◆ **Task goal**:
All entries are to be copied exactly, with pictures removed.

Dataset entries
****************************************

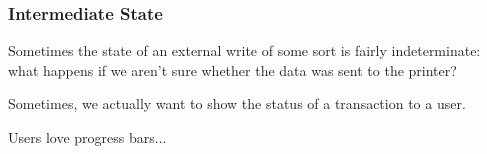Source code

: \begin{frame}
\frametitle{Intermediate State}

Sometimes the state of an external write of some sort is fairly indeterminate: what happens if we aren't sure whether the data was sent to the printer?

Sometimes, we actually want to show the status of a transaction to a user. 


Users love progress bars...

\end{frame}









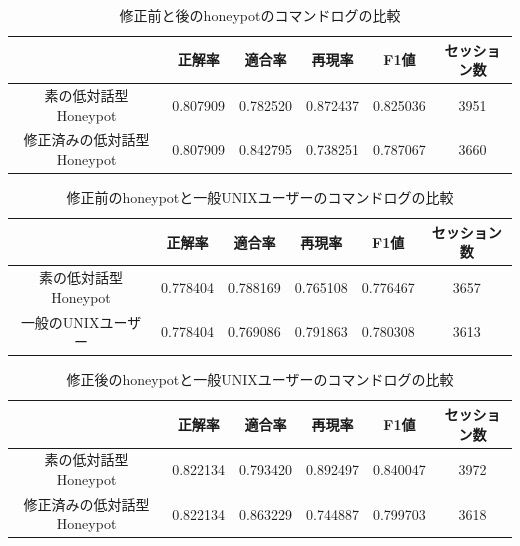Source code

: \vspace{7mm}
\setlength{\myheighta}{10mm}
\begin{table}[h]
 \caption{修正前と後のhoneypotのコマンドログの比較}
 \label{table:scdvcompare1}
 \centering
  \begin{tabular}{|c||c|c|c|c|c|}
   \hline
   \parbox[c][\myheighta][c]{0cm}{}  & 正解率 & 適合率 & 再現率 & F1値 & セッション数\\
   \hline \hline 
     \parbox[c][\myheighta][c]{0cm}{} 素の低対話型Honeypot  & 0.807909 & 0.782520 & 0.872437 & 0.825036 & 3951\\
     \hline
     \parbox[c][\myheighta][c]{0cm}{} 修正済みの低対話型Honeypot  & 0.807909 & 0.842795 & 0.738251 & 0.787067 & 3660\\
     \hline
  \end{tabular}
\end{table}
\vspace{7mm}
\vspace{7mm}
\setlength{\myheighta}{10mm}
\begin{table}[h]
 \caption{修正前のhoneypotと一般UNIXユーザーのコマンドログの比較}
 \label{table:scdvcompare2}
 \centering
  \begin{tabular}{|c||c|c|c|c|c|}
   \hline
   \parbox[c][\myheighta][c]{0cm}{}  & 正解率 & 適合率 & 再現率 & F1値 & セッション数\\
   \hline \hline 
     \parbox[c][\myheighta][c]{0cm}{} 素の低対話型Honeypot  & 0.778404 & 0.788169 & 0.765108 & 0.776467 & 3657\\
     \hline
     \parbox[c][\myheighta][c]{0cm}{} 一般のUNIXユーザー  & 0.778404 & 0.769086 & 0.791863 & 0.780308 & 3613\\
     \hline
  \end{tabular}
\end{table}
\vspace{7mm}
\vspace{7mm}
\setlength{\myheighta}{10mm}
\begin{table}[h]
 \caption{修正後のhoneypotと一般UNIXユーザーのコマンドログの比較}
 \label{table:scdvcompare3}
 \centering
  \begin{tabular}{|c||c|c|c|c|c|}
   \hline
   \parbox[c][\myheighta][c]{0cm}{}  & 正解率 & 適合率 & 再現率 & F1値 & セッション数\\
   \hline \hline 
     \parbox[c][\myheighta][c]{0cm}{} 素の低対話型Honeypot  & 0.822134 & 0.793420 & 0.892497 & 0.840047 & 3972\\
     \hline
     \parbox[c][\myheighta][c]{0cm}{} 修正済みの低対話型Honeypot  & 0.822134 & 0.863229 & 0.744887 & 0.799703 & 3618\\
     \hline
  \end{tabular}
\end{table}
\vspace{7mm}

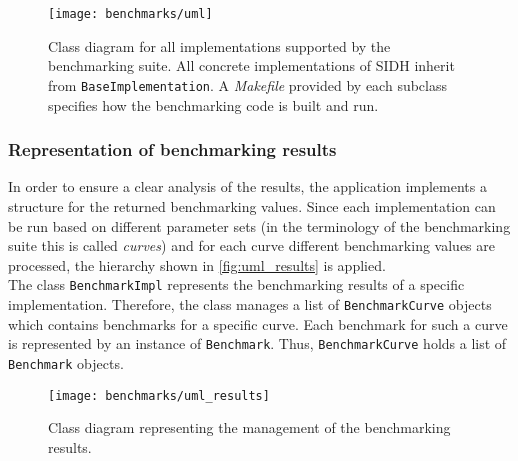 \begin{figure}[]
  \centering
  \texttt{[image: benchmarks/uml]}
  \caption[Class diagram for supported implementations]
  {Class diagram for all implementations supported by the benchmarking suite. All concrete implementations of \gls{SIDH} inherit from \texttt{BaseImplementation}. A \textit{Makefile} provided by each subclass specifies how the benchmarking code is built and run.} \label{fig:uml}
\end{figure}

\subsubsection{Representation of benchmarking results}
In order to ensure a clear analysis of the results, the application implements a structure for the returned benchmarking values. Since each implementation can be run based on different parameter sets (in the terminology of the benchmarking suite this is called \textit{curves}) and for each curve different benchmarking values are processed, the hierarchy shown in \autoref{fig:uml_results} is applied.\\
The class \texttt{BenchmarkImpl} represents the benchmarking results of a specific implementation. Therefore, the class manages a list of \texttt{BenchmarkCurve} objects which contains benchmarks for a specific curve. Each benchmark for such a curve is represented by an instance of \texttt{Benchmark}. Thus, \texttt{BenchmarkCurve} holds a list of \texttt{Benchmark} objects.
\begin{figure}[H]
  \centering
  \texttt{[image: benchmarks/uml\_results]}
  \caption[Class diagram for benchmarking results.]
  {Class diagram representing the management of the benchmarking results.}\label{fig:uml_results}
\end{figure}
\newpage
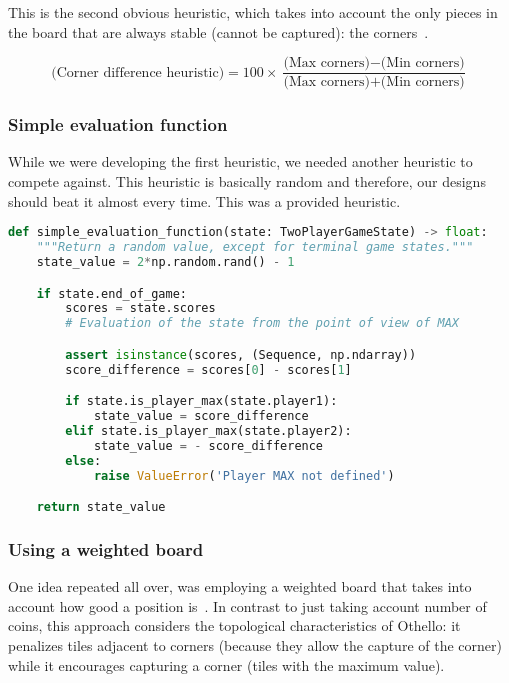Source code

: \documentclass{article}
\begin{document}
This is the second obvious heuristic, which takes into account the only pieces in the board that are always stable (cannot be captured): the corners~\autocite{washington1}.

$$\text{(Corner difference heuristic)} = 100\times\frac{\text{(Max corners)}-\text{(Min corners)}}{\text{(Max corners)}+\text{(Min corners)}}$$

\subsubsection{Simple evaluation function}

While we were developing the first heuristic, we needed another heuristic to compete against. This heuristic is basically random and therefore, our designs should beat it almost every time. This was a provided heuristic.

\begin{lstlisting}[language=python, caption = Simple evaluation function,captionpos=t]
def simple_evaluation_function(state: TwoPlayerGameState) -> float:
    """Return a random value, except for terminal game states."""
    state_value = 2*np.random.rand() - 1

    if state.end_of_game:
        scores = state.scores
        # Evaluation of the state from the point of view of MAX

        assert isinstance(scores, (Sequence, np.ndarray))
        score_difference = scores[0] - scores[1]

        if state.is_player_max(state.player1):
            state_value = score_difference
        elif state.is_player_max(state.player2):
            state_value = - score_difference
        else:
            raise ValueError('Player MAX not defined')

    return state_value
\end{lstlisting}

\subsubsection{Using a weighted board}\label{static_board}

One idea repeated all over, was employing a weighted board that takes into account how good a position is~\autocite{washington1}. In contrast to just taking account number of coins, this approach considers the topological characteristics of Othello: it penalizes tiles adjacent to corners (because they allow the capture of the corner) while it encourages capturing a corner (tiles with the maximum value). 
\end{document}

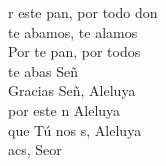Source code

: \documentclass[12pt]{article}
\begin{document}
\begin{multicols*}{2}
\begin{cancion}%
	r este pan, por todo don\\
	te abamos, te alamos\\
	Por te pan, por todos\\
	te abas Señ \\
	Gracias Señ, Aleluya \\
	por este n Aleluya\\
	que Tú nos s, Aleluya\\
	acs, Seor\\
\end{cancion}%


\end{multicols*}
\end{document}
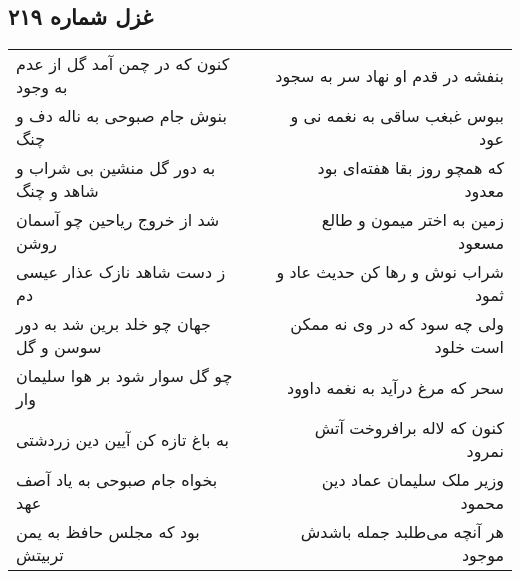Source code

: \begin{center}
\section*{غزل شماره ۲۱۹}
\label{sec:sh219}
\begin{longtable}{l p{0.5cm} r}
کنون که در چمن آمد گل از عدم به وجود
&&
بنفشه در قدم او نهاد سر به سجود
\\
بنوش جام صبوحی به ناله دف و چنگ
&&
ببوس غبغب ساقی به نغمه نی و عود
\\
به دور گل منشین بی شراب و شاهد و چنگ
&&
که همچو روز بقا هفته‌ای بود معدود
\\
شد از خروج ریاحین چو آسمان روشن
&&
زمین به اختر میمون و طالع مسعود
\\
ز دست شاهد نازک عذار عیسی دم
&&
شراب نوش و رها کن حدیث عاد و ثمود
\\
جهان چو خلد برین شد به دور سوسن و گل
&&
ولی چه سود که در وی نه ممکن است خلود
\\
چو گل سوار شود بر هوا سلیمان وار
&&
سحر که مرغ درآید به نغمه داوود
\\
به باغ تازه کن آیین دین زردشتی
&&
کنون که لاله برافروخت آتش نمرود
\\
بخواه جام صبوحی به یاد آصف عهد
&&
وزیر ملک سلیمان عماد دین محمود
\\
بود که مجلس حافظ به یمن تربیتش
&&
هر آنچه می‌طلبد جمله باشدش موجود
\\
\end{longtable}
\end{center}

****************************************

◆ **Answer box**:
Source code

: \begin{frame}
\frametitle{Intermediate State}

Sometimes the state of an external write of some sort is fairly indeterminate: what happens if we aren't sure whether the data was sent to the printer?

Sometimes, we actually want to show the status of a transaction to a user. 


Users love progress bars...

\end{frame}









Source code

: \vspace{7mm}
\setlength{\myheighta}{10mm}
\begin{table}[h]
 \caption{修正前と後のhoneypotのコマンドログの比較}
 \label{table:scdvcompare1}
 \centering
  \begin{tabular}{|c||c|c|c|c|c|}
   \hline
   \parbox[c][\myheighta][c]{0cm}{}  & 正解率 & 適合率 & 再現率 & F1値 & セッション数\\
   \hline \hline 
     \parbox[c][\myheighta][c]{0cm}{} 素の低対話型Honeypot  & 0.807909 & 0.782520 & 0.872437 & 0.825036 & 3951\\
     \hline
     \parbox[c][\myheighta][c]{0cm}{} 修正済みの低対話型Honeypot  & 0.807909 & 0.842795 & 0.738251 & 0.787067 & 3660\\
     \hline
  \end{tabular}
\end{table}
\vspace{7mm}
\vspace{7mm}
\setlength{\myheighta}{10mm}
\begin{table}[h]
 \caption{修正前のhoneypotと一般UNIXユーザーのコマンドログの比較}
 \label{table:scdvcompare2}
 \centering
  \begin{tabular}{|c||c|c|c|c|c|}
   \hline
   \parbox[c][\myheighta][c]{0cm}{}  & 正解率 & 適合率 & 再現率 & F1値 & セッション数\\
   \hline \hline 
     \parbox[c][\myheighta][c]{0cm}{} 素の低対話型Honeypot  & 0.778404 & 0.788169 & 0.765108 & 0.776467 & 3657\\
     \hline
     \parbox[c][\myheighta][c]{0cm}{} 一般のUNIXユーザー  & 0.778404 & 0.769086 & 0.791863 & 0.780308 & 3613\\
     \hline
  \end{tabular}
\end{table}
\vspace{7mm}
\vspace{7mm}
\setlength{\myheighta}{10mm}
\begin{table}[h]
 \caption{修正後のhoneypotと一般UNIXユーザーのコマンドログの比較}
 \label{table:scdvcompare3}
 \centering
  \begin{tabular}{|c||c|c|c|c|c|}
   \hline
   \parbox[c][\myheighta][c]{0cm}{}  & 正解率 & 適合率 & 再現率 & F1値 & セッション数\\
   \hline \hline 
     \parbox[c][\myheighta][c]{0cm}{} 素の低対話型Honeypot  & 0.822134 & 0.793420 & 0.892497 & 0.840047 & 3972\\
     \hline
     \parbox[c][\myheighta][c]{0cm}{} 修正済みの低対話型Honeypot  & 0.822134 & 0.863229 & 0.744887 & 0.799703 & 3618\\
     \hline
  \end{tabular}
\end{table}
\vspace{7mm}

 \begin{figure}[]
  \centering
  \texttt{[image: benchmarks/uml]}
  \caption[Class diagram for supported implementations]
  {Class diagram for all implementations supported by the benchmarking suite. All concrete implementations of \gls{SIDH} inherit from \texttt{BaseImplementation}. A \textit{Makefile} provided by each subclass specifies how the benchmarking code is built and run.} \label{fig:uml}
\end{figure}

\subsubsection{Representation of benchmarking results}
In order to ensure a clear analysis of the results, the application implements a structure for the returned benchmarking values. Since each implementation can be run based on different parameter sets (in the terminology of the benchmarking suite this is called \textit{curves}) and for each curve different benchmarking values are processed, the hierarchy shown in \autoref{fig:uml_results} is applied.\\
The class \texttt{BenchmarkImpl} represents the benchmarking results of a specific implementation. Therefore, the class manages a list of \texttt{BenchmarkCurve} objects which contains benchmarks for a specific curve. Each benchmark for such a curve is represented by an instance of \texttt{Benchmark}. Thus, \texttt{BenchmarkCurve} holds a list of \texttt{Benchmark} objects.
\begin{figure}[H]
  \centering
  \texttt{[image: benchmarks/uml\_results]}
  \caption[Class diagram for benchmarking results.]
  {Class diagram representing the management of the benchmarking results.}\label{fig:uml_results}
\end{figure}
\newpage
Source code

: \documentclass{article}
\begin{document}
This is the second obvious heuristic, which takes into account the only pieces in the board that are always stable (cannot be captured): the corners~\autocite{washington1}.

$$\text{(Corner difference heuristic)} = 100\times\frac{\text{(Max corners)}-\text{(Min corners)}}{\text{(Max corners)}+\text{(Min corners)}}$$

\subsubsection{Simple evaluation function}

While we were developing the first heuristic, we needed another heuristic to compete against. This heuristic is basically random and therefore, our designs should beat it almost every time. This was a provided heuristic.

\begin{lstlisting}[language=python, caption = Simple evaluation function,captionpos=t]
def simple_evaluation_function(state: TwoPlayerGameState) -> float:
    """Return a random value, except for terminal game states."""
    state_value = 2*np.random.rand() - 1

    if state.end_of_game:
        scores = state.scores
        # Evaluation of the state from the point of view of MAX

        assert isinstance(scores, (Sequence, np.ndarray))
        score_difference = scores[0] - scores[1]

        if state.is_player_max(state.player1):
            state_value = score_difference
        elif state.is_player_max(state.player2):
            state_value = - score_difference
        else:
            raise ValueError('Player MAX not defined')

    return state_value
\end{lstlisting}

\subsubsection{Using a weighted board}\label{static_board}

One idea repeated all over, was employing a weighted board that takes into account how good a position is~\autocite{washington1}. In contrast to just taking account number of coins, this approach considers the topological characteristics of Othello: it penalizes tiles adjacent to corners (because they allow the capture of the corner) while it encourages capturing a corner (tiles with the maximum value). 
\end{document}

Source code

: \documentclass[12pt]{article}
\begin{document}
\begin{multicols*}{2}
\begin{cancion}%
	r este pan, por todo don\\
	te abamos, te alamos\\
	Por te pan, por todos\\
	te abas Señ \\
	Gracias Señ, Aleluya \\
	por este n Aleluya\\
	que Tú nos s, Aleluya\\
	acs, Seor\\
\end{cancion}%


\end{multicols*}
\end{document}
Source code

: \begin{center}
\section*{غزل شماره ۲۱۹}
\label{sec:sh219}
\begin{longtable}{l p{0.5cm} r}
کنون که در چمن آمد گل از عدم به وجود
&&
بنفشه در قدم او نهاد سر به سجود
\\
بنوش جام صبوحی به ناله دف و چنگ
&&
ببوس غبغب ساقی به نغمه نی و عود
\\
به دور گل منشین بی شراب و شاهد و چنگ
&&
که همچو روز بقا هفته‌ای بود معدود
\\
شد از خروج ریاحین چو آسمان روشن
&&
زمین به اختر میمون و طالع مسعود
\\
ز دست شاهد نازک عذار عیسی دم
&&
شراب نوش و رها کن حدیث عاد و ثمود
\\
جهان چو خلد برین شد به دور سوسن و گل
&&
ولی چه سود که در وی نه ممکن است خلود
\\
چو گل سوار شود بر هوا سلیمان وار
&&
سحر که مرغ درآید به نغمه داوود
\\
به باغ تازه کن آیین دین زردشتی
&&
کنون که لاله برافروخت آتش نمرود
\\
بخواه جام صبوحی به یاد آصف عهد
&&
وزیر ملک سلیمان عماد دین محمود
\\
بود که مجلس حافظ به یمن تربیتش
&&
هر آنچه می‌طلبد جمله باشدش موجود
\\
\end{longtable}
\end{center}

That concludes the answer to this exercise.